Aizawa waited until everyone was seated.
This was a technique Yami had noticed across the first week — the teacher used silence as a tool the way some people used volume, letting it accumulate weight before he said anything into it. The class rustled, settled, the post-trial energy looking for somewhere to go and finding the room inhospitable to release.
"Debrief," Aizawa said. He had the tablet in one hand and a posture that communicated he was going to say something about every team and none of it was going to be comfortable, which was the kind of teaching philosophy that produced either excellent students or trauma, often both simultaneously.
He worked through the teams. Iida's analysis was thorough in the places it was praise and thorough in the places it wasn't.

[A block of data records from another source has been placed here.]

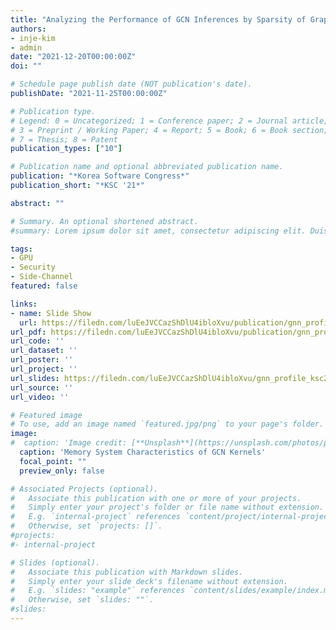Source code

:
 ```yaml
---
title: "Analyzing the Performance of GCN Inferences by Sparsity of Graph Features (To Appear)"
authors:
- inje-kim
- admin
date: "2021-12-20T00:00:00Z"
doi: ""

# Schedule page publish date (NOT publication's date).
publishDate: "2021-11-25T00:00:00Z"

# Publication type.
# Legend: 0 = Uncategorized; 1 = Conference paper; 2 = Journal article;
# 3 = Preprint / Working Paper; 4 = Report; 5 = Book; 6 = Book section;
# 7 = Thesis; 8 = Patent
publication_types: ["10"]

# Publication name and optional abbreviated publication name.
publication: "*Korea Software Congress*"
publication_short: "*KSC '21*"

abstract: ""

# Summary. An optional shortened abstract.
#summary: Lorem ipsum dolor sit amet, consectetur adipiscing elit. Duis posuere tellus ac #convallis placerat. Proin tincidunt magna sed ex sollicitudin condimentum.

tags:
- GPU
- Security
- Side-Channel
featured: false

links:
- name: Slide Show
  url: https://filedn.com/luEeJVCCazShDlU4ibloXvu/publication/gnn_profile_ksc21/gnn_profile_ksc21_slides.ppsx
url_pdf: https://filedn.com/luEeJVCCazShDlU4ibloXvu/publication/gnn_profile_ksc21/gnn_profile_ksc21.pdf
url_code: ''
url_dataset: ''
url_poster: ''
url_project: ''
url_slides: https://filedn.com/luEeJVCCazShDlU4ibloXvu/gnn_profile_ksc21/gnn_profile_ksc21_slides.pdf
url_source: ''
url_video: ''

# Featured image
# To use, add an image named `featured.jpg/png` to your page's folder. 
image:
#  caption: 'Image credit: [**Unsplash**](https://unsplash.com/photos/pLCdAaMFLTE)'
  caption: 'Memory System Characteristics of GCN Kernels'
  focal_point: ""
  preview_only: false

# Associated Projects (optional).
#   Associate this publication with one or more of your projects.
#   Simply enter your project's folder or file name without extension.
#   E.g. `internal-project` references `content/project/internal-project/index.md`.
#   Otherwise, set `projects: []`.
#projects:
#- internal-project

# Slides (optional).
#   Associate this publication with Markdown slides.
#   Simply enter your slide deck's filename without extension.
#   E.g. `slides: "example"` references `content/slides/example/index.md`.
#   Otherwise, set `slides: ""`.
#slides:
---
```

Uraraka received specific feedback about her gravity quirk's nausea threshold as a tactical liability that opponents would eventually learn to exploit. He noted that she'd identified and executed a viable route, which was its own kind of praise delivered without the shape of praise.
When he reached Bakugo, the class shifted almost imperceptibly. The blond hadn't moved since sitting down. His forearms were on the desk and his eyes were at a fixed point approximately two meters past the front wall.

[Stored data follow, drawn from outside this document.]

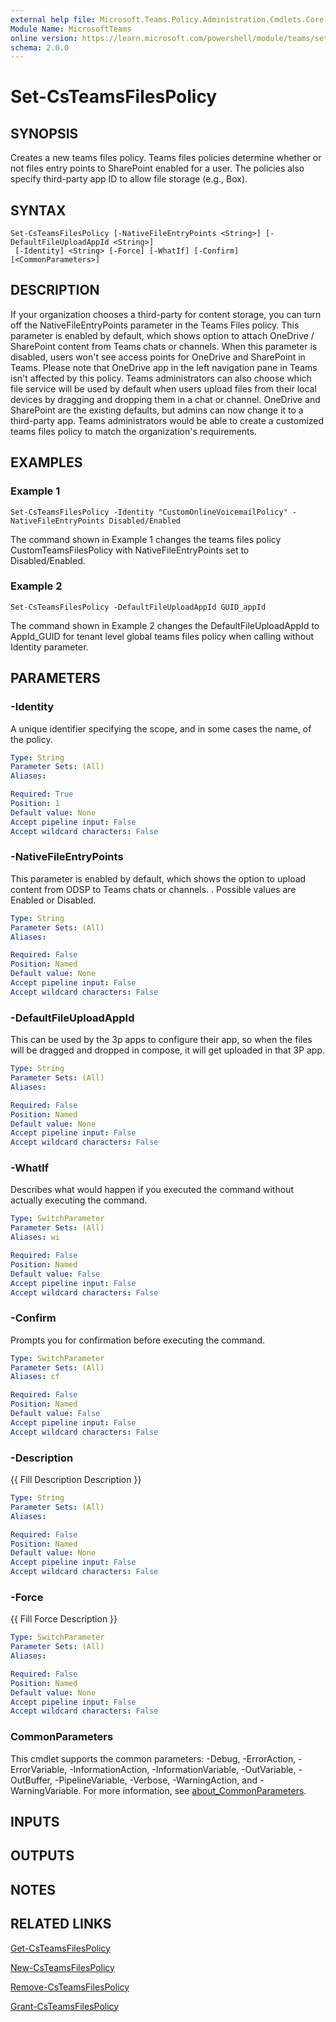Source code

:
 ```yaml
---
external help file: Microsoft.Teams.Policy.Administration.Cmdlets.Core.dll-Help.xml
Module Name: MicrosoftTeams
online version: https://learn.microsoft.com/powershell/module/teams/set-csteamsfilespolicy
schema: 2.0.0
---
```


# Set-CsTeamsFilesPolicy

## SYNOPSIS
Creates a new teams files policy.
 Teams files policies determine whether or not files entry points to SharePoint enabled for a user.
The policies also specify third-party app ID to allow file storage (e.g., Box).

## SYNTAX

```
Set-CsTeamsFilesPolicy [-NativeFileEntryPoints <String>] [-DefaultFileUploadAppId <String>]
 [-Identity] <String> [-Force] [-WhatIf] [-Confirm] [<CommonParameters>]
```

## DESCRIPTION
If your organization chooses a third-party for content storage, you can turn off the NativeFileEntryPoints parameter in the Teams Files policy. This parameter is enabled by default, which shows option to attach OneDrive / SharePoint content from Teams chats or channels. When this parameter is disabled, users won't see access points for OneDrive and SharePoint in Teams. Please note that OneDrive app in the left navigation pane in Teams isn't affected by this policy.
Teams administrators can also choose which file service will be used by default when users upload files from their local devices by dragging and dropping them in a chat or channel. OneDrive and SharePoint are the existing defaults, but admins can now change it to a third-party app.
Teams administrators would be able to create a customized teams files policy to match the organization's requirements.

## EXAMPLES

### Example 1
```
Set-CsTeamsFilesPolicy -Identity "CustomOnlineVoicemailPolicy" -NativeFileEntryPoints Disabled/Enabled
```

The command shown in Example 1 changes the teams files policy CustomTeamsFilesPolicy with NativeFileEntryPoints set to Disabled/Enabled.

### Example 2
```
Set-CsTeamsFilesPolicy -DefaultFileUploadAppId GUID_appId
```

The command shown in Example 2 changes the DefaultFileUploadAppId to AppId_GUID for tenant level global teams files policy when calling without Identity parameter.

## PARAMETERS

### -Identity
A unique identifier specifying the scope, and in some cases the name, of the policy.

```yaml
Type: String
Parameter Sets: (All)
Aliases:

Required: True
Position: 1
Default value: None
Accept pipeline input: False
Accept wildcard characters: False
```

### -NativeFileEntryPoints
This parameter is enabled by default, which shows the option to upload content from ODSP to Teams chats or channels. .
Possible values are Enabled or Disabled.
```yaml
Type: String
Parameter Sets: (All)
Aliases:

Required: False
Position: Named
Default value: None
Accept pipeline input: False
Accept wildcard characters: False

```
### -DefaultFileUploadAppId
This can be used by the 3p apps to configure their app, so when the files will be dragged and dropped in compose, it will get uploaded in that 3P app.

```yaml
Type: String
Parameter Sets: (All)
Aliases:

Required: False
Position: Named
Default value: None
Accept pipeline input: False
Accept wildcard characters: False
```

### -WhatIf
Describes what would happen if you executed the command without actually executing the command.

```yaml
Type: SwitchParameter
Parameter Sets: (All)
Aliases: wi

Required: False
Position: Named
Default value: False
Accept pipeline input: False
Accept wildcard characters: False
```

### -Confirm
Prompts you for confirmation before executing the command.

```yaml
Type: SwitchParameter
Parameter Sets: (All)
Aliases: cf

Required: False
Position: Named
Default value: False
Accept pipeline input: False
Accept wildcard characters: False
```

### -Description
{{ Fill Description Description }}

```yaml
Type: String
Parameter Sets: (All)
Aliases:

Required: False
Position: Named
Default value: None
Accept pipeline input: False
Accept wildcard characters: False
```

### -Force
{{ Fill Force Description }}

```yaml
Type: SwitchParameter
Parameter Sets: (All)
Aliases:

Required: False
Position: Named
Default value: None
Accept pipeline input: False
Accept wildcard characters: False
```

### CommonParameters
This cmdlet supports the common parameters: -Debug, -ErrorAction, -ErrorVariable, -InformationAction, -InformationVariable, -OutVariable, -OutBuffer, -PipelineVariable, -Verbose, -WarningAction, and -WarningVariable. For more information, see [about_CommonParameters](http://go.microsoft.com/fwlink/?LinkID=113216).

## INPUTS

## OUTPUTS

## NOTES

## RELATED LINKS

[Get-CsTeamsFilesPolicy]()

[New-CsTeamsFilesPolicy]()

[Remove-CsTeamsFilesPolicy]()

[Grant-CsTeamsFilesPolicy]()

"Power-first strategy is effective against power-class opponents and nearly useless against non-power-class opponents," Aizawa said, not unkindly. "You were unable to quickly neutralize a target who presented no offensive threat because you defaulted to force when evasion required a different response. Note it."

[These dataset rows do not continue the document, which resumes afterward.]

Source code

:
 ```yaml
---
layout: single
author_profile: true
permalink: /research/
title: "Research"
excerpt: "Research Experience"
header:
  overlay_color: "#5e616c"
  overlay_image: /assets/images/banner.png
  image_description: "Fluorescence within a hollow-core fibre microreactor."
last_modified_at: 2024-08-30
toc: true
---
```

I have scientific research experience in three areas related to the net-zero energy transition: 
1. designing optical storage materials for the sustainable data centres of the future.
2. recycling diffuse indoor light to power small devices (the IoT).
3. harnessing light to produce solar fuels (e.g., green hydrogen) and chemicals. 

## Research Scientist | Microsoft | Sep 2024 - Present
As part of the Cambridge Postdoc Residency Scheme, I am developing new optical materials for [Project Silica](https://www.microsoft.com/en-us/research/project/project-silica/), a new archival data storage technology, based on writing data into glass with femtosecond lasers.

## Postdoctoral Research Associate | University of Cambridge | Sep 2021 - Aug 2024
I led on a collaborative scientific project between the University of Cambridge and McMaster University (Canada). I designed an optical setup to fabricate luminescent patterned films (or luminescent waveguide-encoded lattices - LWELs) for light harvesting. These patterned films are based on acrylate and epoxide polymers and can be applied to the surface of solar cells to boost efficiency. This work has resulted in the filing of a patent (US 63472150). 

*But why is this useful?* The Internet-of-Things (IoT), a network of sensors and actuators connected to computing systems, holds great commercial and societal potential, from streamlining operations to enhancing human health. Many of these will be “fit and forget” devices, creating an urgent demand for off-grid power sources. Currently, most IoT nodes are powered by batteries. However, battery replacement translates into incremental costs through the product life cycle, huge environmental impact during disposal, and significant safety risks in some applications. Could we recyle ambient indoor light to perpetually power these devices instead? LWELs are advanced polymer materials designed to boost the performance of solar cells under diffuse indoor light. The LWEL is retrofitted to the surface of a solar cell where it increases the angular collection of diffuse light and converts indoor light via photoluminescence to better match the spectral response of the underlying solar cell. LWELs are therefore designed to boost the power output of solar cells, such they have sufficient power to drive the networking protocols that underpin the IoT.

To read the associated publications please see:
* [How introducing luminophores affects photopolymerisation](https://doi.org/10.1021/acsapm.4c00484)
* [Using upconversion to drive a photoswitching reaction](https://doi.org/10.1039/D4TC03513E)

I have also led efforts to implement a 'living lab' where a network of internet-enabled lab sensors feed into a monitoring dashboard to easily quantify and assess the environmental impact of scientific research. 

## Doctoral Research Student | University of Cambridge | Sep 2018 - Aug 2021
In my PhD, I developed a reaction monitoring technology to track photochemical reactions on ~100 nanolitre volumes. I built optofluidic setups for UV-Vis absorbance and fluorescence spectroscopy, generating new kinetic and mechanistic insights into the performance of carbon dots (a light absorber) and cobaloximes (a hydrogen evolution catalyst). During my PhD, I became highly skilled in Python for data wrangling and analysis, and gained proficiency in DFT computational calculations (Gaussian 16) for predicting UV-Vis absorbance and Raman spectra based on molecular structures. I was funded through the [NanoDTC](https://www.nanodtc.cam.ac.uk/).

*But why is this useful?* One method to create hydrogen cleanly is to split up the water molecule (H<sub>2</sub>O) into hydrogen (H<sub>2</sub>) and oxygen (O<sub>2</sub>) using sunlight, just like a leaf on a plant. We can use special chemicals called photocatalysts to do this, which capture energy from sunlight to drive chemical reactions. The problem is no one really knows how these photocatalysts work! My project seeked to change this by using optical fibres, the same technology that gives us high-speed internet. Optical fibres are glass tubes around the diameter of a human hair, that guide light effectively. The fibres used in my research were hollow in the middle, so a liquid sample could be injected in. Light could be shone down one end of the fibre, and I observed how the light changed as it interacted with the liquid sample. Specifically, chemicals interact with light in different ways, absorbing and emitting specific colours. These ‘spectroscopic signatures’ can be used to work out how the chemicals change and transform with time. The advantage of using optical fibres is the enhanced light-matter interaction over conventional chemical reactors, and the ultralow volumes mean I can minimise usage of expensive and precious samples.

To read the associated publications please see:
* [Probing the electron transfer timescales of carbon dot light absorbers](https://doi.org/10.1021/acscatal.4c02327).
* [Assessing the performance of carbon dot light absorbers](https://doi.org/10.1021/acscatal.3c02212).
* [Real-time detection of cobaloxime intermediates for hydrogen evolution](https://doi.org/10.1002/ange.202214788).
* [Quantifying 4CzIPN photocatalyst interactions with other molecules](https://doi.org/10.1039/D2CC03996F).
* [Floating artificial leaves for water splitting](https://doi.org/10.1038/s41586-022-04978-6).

Bakugo's eyes moved to Aizawa. Moved away.
"Ichigo."
Yami, in the back row, kept his hands on the desk and his face at the expression that communicated listening rather than prepared.
"Your combat analysis of Bakugo's opening sequences was unusual," Aizawa said. "Specifically: you anticipated the follow-up strike from the opening blast correctly on the first exchange. Your registered quirk has no combat-analysis component." He paused. "Explain."
The explanation that Yami had prepared across three days, revised twice and reviewed once more last night, came out in the same even register as everything else he'd said this week.
"I watched his throws and movement during the Apprehension Test's sprint section. The same mechanics that generate his quirk's explosive force affect his natural arm positioning. The follow-up from a right-hand opening is a structural tendency, not a learned pattern — it comes from how he braces." He let that sit for a moment. "I work with what I have. Observation is something I have."
The classroom was quiet in the specific way of twenty people deciding whether something sounded true.
Aizawa looked at him. The look lasted four seconds, which Yami counted. Then he made a note on the tablet and moved to the final team without further comment.
He did not believe it. The note on the tablet would say something, and that something would join the other somethings accumulating in Yami's file, and eventually the file would be large enough that Aizawa would stop building it and start using it. The timeline on that was unclear. Yami gave himself a month before the first real confrontation, which was optimistic, and three weeks, which was probably more accurate.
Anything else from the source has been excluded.